Shail le había dicho que había caído bajo el gobierno de los sheks, pero no le había dado más detalles; Alexander había dado por supuesto que, o bien no sabía nada más, o bien las cosas no habían cambiado demasiado. De todas formas, enterarse de que en realidad habían transcurrido quince años desde su partida, en lugar de los cinco que él había contado, había supuesto para él un golpe que todavía estaba asimilando, y casi había preferido no preguntar más. Pero ahora consideraba que ya estaba preparado para saber.
—Muchos reyes acudieron a luchar contra los sheks después de la invasión, príncipe Alsan. El rey Brun fue uno de ellos –Ha-Din hizo una pausa antes de proseguir–. Por desgracia, murió en la batalla.
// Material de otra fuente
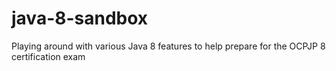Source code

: # java-8-sandbox
Playing around with various Java 8 features to help prepare for the OCPJP 8 certification exam
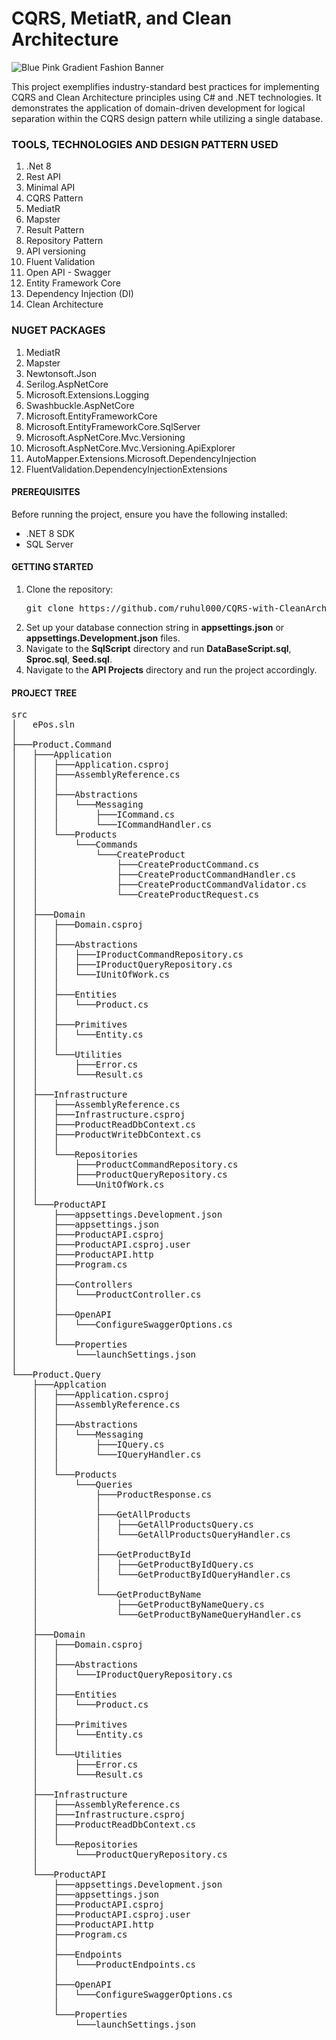 # CQRS, MetiatR, and Clean Architecture
![Blue Pink Gradient Fashion Banner](https://github.com/ruhul000/CQRS-with-CleanArchitecture/assets/38735317/ef8f63f9-0ed5-4fd2-8e8c-d0b9987a055b)

This project exemplifies industry-standard best practices for implementing CQRS and Clean Architecture principles using C# and .NET technologies. It demonstrates the application of domain-driven development for logical separation within the CQRS design pattern while utilizing a single database.

### **TOOLS, TECHNOLOGIES AND DESIGN PATTERN USED** 
1. .Net 8
2. Rest API
3. Minimal API
4. CQRS Pattern
5. MediatR
6. Mapster
7. Result Pattern
8. Repository Pattern
10. API versioning
11. Fluent Validation
12. Open API - Swagger
13. Entity Framework Core
14. Dependency Injection (DI)
15. Clean Architecture

### **NUGET PACKAGES** 
1. MediatR
2. Mapster
3. Newtonsoft.Json
4. Serilog.AspNetCore
5. Microsoft.Extensions.Logging
6. Swashbuckle.AspNetCore
7. Microsoft.EntityFrameworkCore
8. Microsoft.EntityFrameworkCore.SqlServer
9. Microsoft.AspNetCore.Mvc.Versioning
10. Microsoft.AspNetCore.Mvc.Versioning.ApiExplorer
11. AutoMapper.Extensions.Microsoft.DependencyInjection
13. FluentValidation.DependencyInjectionExtensions

#### **PREREQUISITES**
Before running the project, ensure you have the following installed:

- .NET 8 SDK
- SQL Server 

#### **GETTING STARTED**
1. Clone the repository:
    <pre>git clone https://github.com/ruhul000/CQRS-with-CleanArchitecture.git</pre>
2. Set up your database connection string in **appsettings.json** or **appsettings.Development.json** files.
3. Navigate to the **SqlScript** directory and run **DataBaseScript.sql**, **Sproc.sql**, **Seed.sql**.
4. Navigate to the **API Projects** directory and run the project accordingly.

#### **PROJECT TREE**
<pre>
src
│   ePos.sln
│
├───Product.Command
│   ├───Application
│   │   ├───Application.csproj
│   │   ├───AssemblyReference.cs
│   │   │
│   │   ├───Abstractions
│   │   │   └───Messaging
│   │   │       ├───ICommand.cs
│   │   │       └───ICommandHandler.cs
│   │   └───Products
│   │       └───Commands
│   │           └───CreateProduct
│   │               ├───CreateProductCommand.cs
│   │               ├───CreateProductCommandHandler.cs
│   │               ├───CreateProductCommandValidator.cs
│   │               └───CreateProductRequest.cs
│   │
│   ├───Domain
│   │   ├───Domain.csproj
│   │   │
│   │   ├───Abstractions
│   │   │   ├───IProductCommandRepository.cs
│   │   │   ├───IProductQueryRepository.cs
│   │   │   └───IUnitOfWork.cs
│   │   │
│   │   ├───Entities
│   │   │   └───Product.cs
│   │   │
│   │   ├───Primitives
│   │   │   └───Entity.cs
│   │   │
│   │   └───Utilities
│   │       ├───Error.cs
│   │       └───Result.cs
│   │
│   ├───Infrastructure
│   │   ├───AssemblyReference.cs
│   │   ├───Infrastructure.csproj
│   │   ├───ProductReadDbContext.cs
│   │   ├───ProductWriteDbContext.cs
│   │   │
│   │   └───Repositories
│   │       ├───ProductCommandRepository.cs
│   │       ├───ProductQueryRepository.cs
│   │       └───UnitOfWork.cs
│   │
│   └───ProductAPI
│       ├───appsettings.Development.json
│       ├───appsettings.json
│       ├───ProductAPI.csproj
│       ├───ProductAPI.csproj.user
│       ├───ProductAPI.http
│       ├───Program.cs
│       │
│       ├───Controllers
│       │   └───ProductController.cs
│       │
│       ├───OpenAPI
│       │   └───ConfigureSwaggerOptions.cs
│       │
│       └───Properties
│           └───launchSettings.json
│
└───Product.Query
    ├───Applcation
    │   ├───Application.csproj
    │   ├───AssemblyReference.cs
    │   │
    │   ├───Abstractions
    │   │   └───Messaging
    │   │    	├───IQuery.cs
    │   │    	└───IQueryHandler.cs
    │   │
    │   └───Products
    │       └───Queries
    │           ├───ProductResponse.cs
    │           │
    │           ├───GetAllProducts
    │           │   ├───GetAllProductsQuery.cs
    │           │   └───GetAllProductsQueryHandler.cs
    │           │
    │           ├───GetProductById
    │           │   ├───GetProductByIdQuery.cs
    │           │   └───GetProductByIdQueryHandler.cs
    │           │
    │           └───GetProductByName
    │               ├───GetProductByNameQuery.cs
    │               └───GetProductByNameQueryHandler.cs
	│
	├───Domain
	│   ├───Domain.csproj
	│   │
	│   ├───Abstractions
	│   │   └───IProductQueryRepository.cs
	│   │
	│   ├───Entities
	│   │   └───Product.cs
	│   │
	│   ├───Primitives
	│   │   └───Entity.cs
	│   │
	│   └───Utilities
	│       ├───Error.cs
	│       └───Result.cs
    │
    ├───Infrastructure
    │   ├───AssemblyReference.cs
    │   ├───Infrastructure.csproj
    │   ├───ProductReadDbContext.cs
    │   │
    │   └───Repositories
    │       └───ProductQueryRepository.cs
    │
    └───ProductAPI
        ├───appsettings.Development.json
        ├───appsettings.json
        ├───ProductAPI.csproj
        ├───ProductAPI.csproj.user
        ├───ProductAPI.http
        ├───Program.cs
        │
        ├───Endpoints
        │   └───ProductEndpoints.cs
        │
        ├───OpenAPI
        │   └───ConfigureSwaggerOptions.cs
        │
        └───Properties
            └───launchSettings.json
</pre>
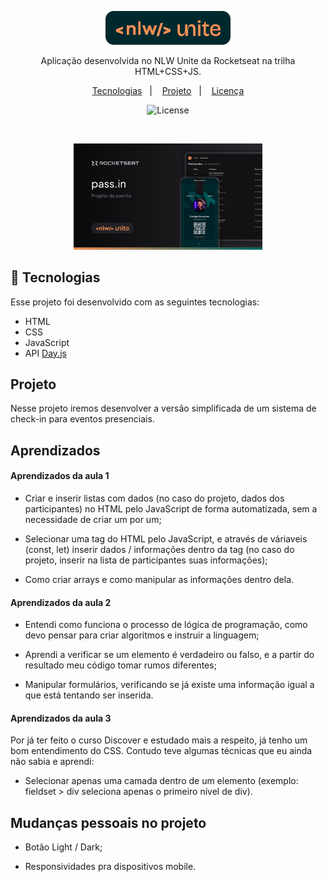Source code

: <p align="center">
  <img alt="Logo NLW Expert - Rocketseat" src=".github/logo.png" width="200px" />
</p>

<p align="center">
Aplicação desenvolvida no NLW Unite da Rocketseat na trilha HTML+CSS+JS.
</p>

<p align="center">
  <a href="#-tecnologias">Tecnologias</a>&nbsp;&nbsp;&nbsp;|&nbsp;&nbsp;&nbsp;
  <a href="#-projeto">Projeto</a>&nbsp;&nbsp;&nbsp;|&nbsp;&nbsp;&nbsp;
  <a href="#memo-licença">Licença</a>
</p>

<p align="center">
  <img alt="License" src="https://img.shields.io/static/v1?label=license&message=MIT&color=F48F56&labelColor=00292E">
</p>

<br>

<p align="center">
  <img alt="Preview do projeto desenvolvido." src=".github/preview.png" width="60%">
</p>


## 🚀 Tecnologias

Esse projeto foi desenvolvido com as seguintes tecnologias:

- HTML
- CSS
- JavaScript
- API <a href="https://day.js.org/">Day.js</a>

## Projeto

Nesse projeto iremos desenvolver a versão simplificada de um sistema de check-in para eventos presenciais.

## Aprendizados

<h4>Aprendizados da aula 1</h4>

-  Criar e inserir listas com dados (no caso do projeto, dados dos participantes) no HTML pelo JavaScript de forma automatizada, sem a necessidade de criar um por um;

- Selecionar uma tag do HTML pelo JavaScript, e através de váriaveis (const, let) inserir dados / informações dentro da tag (no caso do projeto, inserir na lista de participantes suas informações);

- Como criar arrays e como manipular as informações dentro dela.

<h4>Aprendizados da aula 2</h4>

- Entendi como funciona o processo de lógica de programação, como devo pensar para criar algoritmos e instruir a linguagem;

- Aprendi a verificar se um elemento é verdadeiro ou falso, e a partir do resultado meu código tomar rumos diferentes;

- Manipular formulários, verificando se já existe uma informação igual a que está tentando ser inserida.

<h4>Aprendizados da aula 3</h4>
Por já ter feito o curso Discover e estudado mais a respeito, já tenho um bom entendimento do CSS. Contudo teve algumas técnicas que eu ainda não sabia e aprendi:

<br>

- Selecionar apenas uma camada dentro de um elemento (exemplo: fieldset > div seleciona apenas o primeiro nível de div).

## Mudanças pessoais no projeto

- Botão Light / Dark;

- Responsividades pra dispositivos mobile.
Alexander cerró los ojos un momento. Jack colocó la mano sobre el brazo de su amigo, ofreciéndole apoyo.
—A ti también te daban por desaparecido –continuó el Padre–, de modo que fue tu hermano menor, Amrin, quien subió al trono tras la muerte del rey Brun.
—Él no fue educado para gobernar –murmuró Alexander–. Tampoco estaba preparado para afrontar una crisis como esta.
—Lo primero que hizo fue rendirse a los sheks y aceptar sus condiciones.
El joven desvió la mirada.
—No se lo reprocho. Supongo que no podía hacer otra cosa, dadas las circunstancias.
—Sus súbditos sí se lo reprocharon al principio, pero ahora encontrarás a pocos que se quejen. Vanissar disfruta de paz gracias a esa alianza con los sheks.
—Pero, ¿no se unirán a la Resistencia? Las cosas han cambiado; ahora que el dragón y el unicornio han regresado a Idhún, tenemos alguna posibilidad de vencer.
—Tendrás que hablarlo con tu hermano, muchacho. Nunca me ha parecido muy dispuesto a ir a la guerra.